**EXERCISE DETAILS**
Copy the data exactly. Images are to be left out.

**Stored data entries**
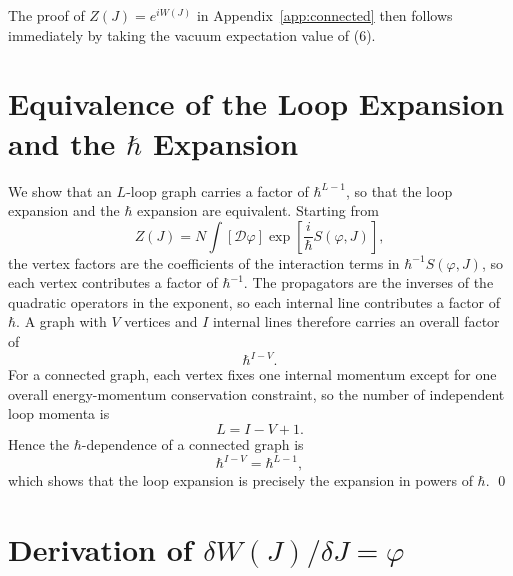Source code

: The proof of $Z(J) = e^{iW(J)}$ in Appendix~\ref{app:connected} then
follows immediately by taking the vacuum expectation value of (6).


\chapter{Equivalence of the Loop Expansion and the \texorpdfstring{$\hbar$}{hbar} Expansion}
\label{app:loop-hbar}

We show that an $L$-loop graph carries a factor of $\hbar^{L-1}$, so
that the loop expansion and the $\hbar$ expansion are equivalent. Starting
from
\begin{equation}
	Z(J) = N\int[\mathcal{D}\varphi]
	\exp\!\left[\frac{i}{\hbar}S(\varphi,J)\right],
\end{equation}
the vertex factors are the coefficients of the interaction terms in
$\hbar^{-1}S(\varphi,J)$, so each vertex contributes a factor of
$\hbar^{-1}$. The propagators are the inverses of the quadratic operators
in the exponent, so each internal line contributes a factor of $\hbar$.
A graph with $V$ vertices and $I$ internal lines therefore carries an
overall factor of
\begin{equation}
	\hbar^{I-V}.
\end{equation}
For a connected graph, each vertex fixes one internal momentum except for
one overall energy-momentum conservation constraint, so the number of
independent loop momenta is
\begin{equation}
	L = I - V + 1.
\end{equation}
Hence the $\hbar$-dependence of a connected graph is
\begin{equation}
	\hbar^{I-V} = \hbar^{L-1},
\end{equation}
which shows that the loop expansion is precisely the expansion in powers
of $\hbar$. \qed


\chapter{Derivation of \texorpdfstring{$\delta W(J)/\delta J = \varphi$}{dW/dJ = phi}}
\label{app:delta-W-delta-J}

**TASK ANSWER**
Source code

: The proof of $Z(J) = e^{iW(J)}$ in Appendix~\ref{app:connected} then
follows immediately by taking the vacuum expectation value of (6).


\chapter{Equivalence of the Loop Expansion and the \texorpdfstring{$\hbar$}{hbar} Expansion}
\label{app:loop-hbar}

We show that an $L$-loop graph carries a factor of $\hbar^{L-1}$, so
that the loop expansion and the $\hbar$ expansion are equivalent. Starting
from
\begin{equation}
	Z(J) = N\int[\mathcal{D}\varphi]
	\exp\!\left[\frac{i}{\hbar}S(\varphi,J)\right],
\end{equation}
the vertex factors are the coefficients of the interaction terms in
$\hbar^{-1}S(\varphi,J)$, so each vertex contributes a factor of
$\hbar^{-1}$. The propagators are the inverses of the quadratic operators
in the exponent, so each internal line contributes a factor of $\hbar$.
A graph with $V$ vertices and $I$ internal lines therefore carries an
overall factor of
\begin{equation}
	\hbar^{I-V}.
\end{equation}
For a connected graph, each vertex fixes one internal momentum except for
one overall energy-momentum conservation constraint, so the number of
independent loop momenta is
\begin{equation}
	L = I - V + 1.
\end{equation}
Hence the $\hbar$-dependence of a connected graph is
\begin{equation}
	\hbar^{I-V} = \hbar^{L-1},
\end{equation}
which shows that the loop expansion is precisely the expansion in powers
of $\hbar$. \qed


\chapter{Derivation of \texorpdfstring{$\delta W(J)/\delta J = \varphi$}{dW/dJ = phi}}
\label{app:delta-W-delta-J}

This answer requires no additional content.